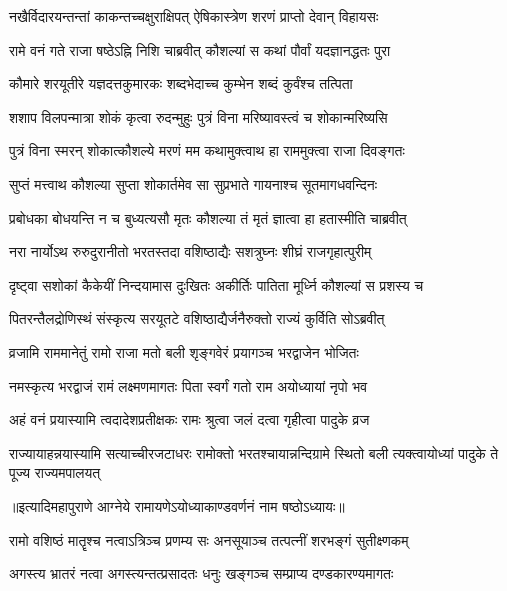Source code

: \twolineshloka
{नखैर्विदारयन्तन्तां काकन्तच्चक्षुराक्षिपत्}
{ऐषिकास्त्रेण शरणं प्राप्तो देवान् विहायसः} %

\twolineshloka
{रामे वनं गते राजा षष्ठेऽह्नि निशि चाब्रवीत्}
{कौशल्यां स कथां पौर्वां यदज्ञानद्धतः पुरा} %

\twolineshloka
{कौमारे शरयूतीरे यज्ञदत्तकुमारकः}
{शब्दभेदाच्च कुम्भेन शब्दं कुर्वंश्च तत्पिता} %

\twolineshloka
{शशाप विलपन्मात्रा शोकं कृत्वा रुदन्मुहुः}
{पुत्रं विना मरिष्यावस्त्वं च शोकान्मरिष्यसि} %

\twolineshloka
{पुत्रं विना स्मरन् शोकात्कौशल्ये मरणं मम}
{कथामुक्त्वाथ हा राममुक्त्वा राजा दिवङ्गतः} %

\twolineshloka
{सुप्तं मत्त्वाथ कौशल्या सुप्ता शोकार्तमेव सा}
{सुप्रभाते गायनाश्च सूतमागधवन्दिनः} %

\twolineshloka
{प्रबोधका बोधयन्ति न च बुध्यत्यसौ मृतः}
{कौशल्या तं मृतं ज्ञात्वा हा हतास्मीति चाब्रवीत्} %

\twolineshloka
{नरा नार्योऽथ रुरुदुरानीतो भरतस्तदा}
{वशिष्ठाद्यैः सशत्रुघ्नः शीघ्रं राजगृहात्पुरीम्} %

\twolineshloka
{दृष्ट्वा सशोकां कैकेयीं निन्दयामास दुःखितः}
{अकीर्तिः पातिता मूर्ध्नि कौशल्यां स प्रशस्य च} %

\twolineshloka
{पितरन्तैलद्रोणिस्थं संस्कृत्य सरयूतटे}
{वशिष्ठाद्यैर्जनैरुक्तो राज्यं कुर्विति सोऽब्रवीत्} %

\twolineshloka
{व्रजामि राममानेतुं रामो राजा मतो बली}
{शृङ्गवेरं प्रयागञ्च भरद्वाजेन भोजितः} %

\twolineshloka
{नमस्कृत्य भरद्वाजं रामं लक्ष्मणमागतः}
{पिता स्वर्गं गतो राम अयोध्यायां नृपो भव} %

\twolineshloka
{अहं वनं प्रयास्यामि त्वदादेशप्रतीक्षकः}
{रामः श्रुत्वा जलं दत्वा गृहीत्वा पादुके व्रज} %

\threelineshloka
{राज्यायाहन्नयास्यामि सत्याच्चीरजटाधरः}
{रामोक्तो भरतश्चायान्नन्दिग्रामे स्थितो बली} %
{त्यक्त्वायोध्यां पादुके ते पूज्य राज्यमपालयत्} %

॥इत्यादिमहापुराणे आग्नेये रामायणेऽयोध्याकाण्डवर्णनं नाम षष्ठोऽध्यायः॥



\twolineshloka
{रामो वशिष्ठं मातॄश्च नत्वाऽत्रिञ्च प्रणम्य सः}
{अनसूयाञ्च तत्पत्नीं शरभङ्गं सुतीक्ष्णकम्}%

\twolineshloka
{अगस्त्य भ्रातरं नत्वा अगस्त्यन्तत्प्रसादतः}
{धनुः खङ्गञ्च सम्प्राप्य दण्डकारण्यमागतः}%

○ ○ ○

Required work:
Your answer should be the lines of the listing above between the line holding "स कथां पौर्वां" and the line holding "तं मृतं ज्ञात्वा", inclusive, restated word for word and alone.

Output below:
{कौशल्यां स कथां पौर्वां यदज्ञानद्धतः पुरा} %

\twolineshloka
{कौमारे शरयूतीरे यज्ञदत्तकुमारकः}
{शब्दभेदाच्च कुम्भेन शब्दं कुर्वंश्च तत्पिता} %

\twolineshloka
{शशाप विलपन्मात्रा शोकं कृत्वा रुदन्मुहुः}
{पुत्रं विना मरिष्यावस्त्वं च शोकान्मरिष्यसि} %

\twolineshloka
{पुत्रं विना स्मरन् शोकात्कौशल्ये मरणं मम}
{कथामुक्त्वाथ हा राममुक्त्वा राजा दिवङ्गतः} %

\twolineshloka
{सुप्तं मत्त्वाथ कौशल्या सुप्ता शोकार्तमेव सा}
{सुप्रभाते गायनाश्च सूतमागधवन्दिनः} %

\twolineshloka
{प्रबोधका बोधयन्ति न च बुध्यत्यसौ मृतः}
{कौशल्या तं मृतं ज्ञात्वा हा हतास्मीति चाब्रवीत्} %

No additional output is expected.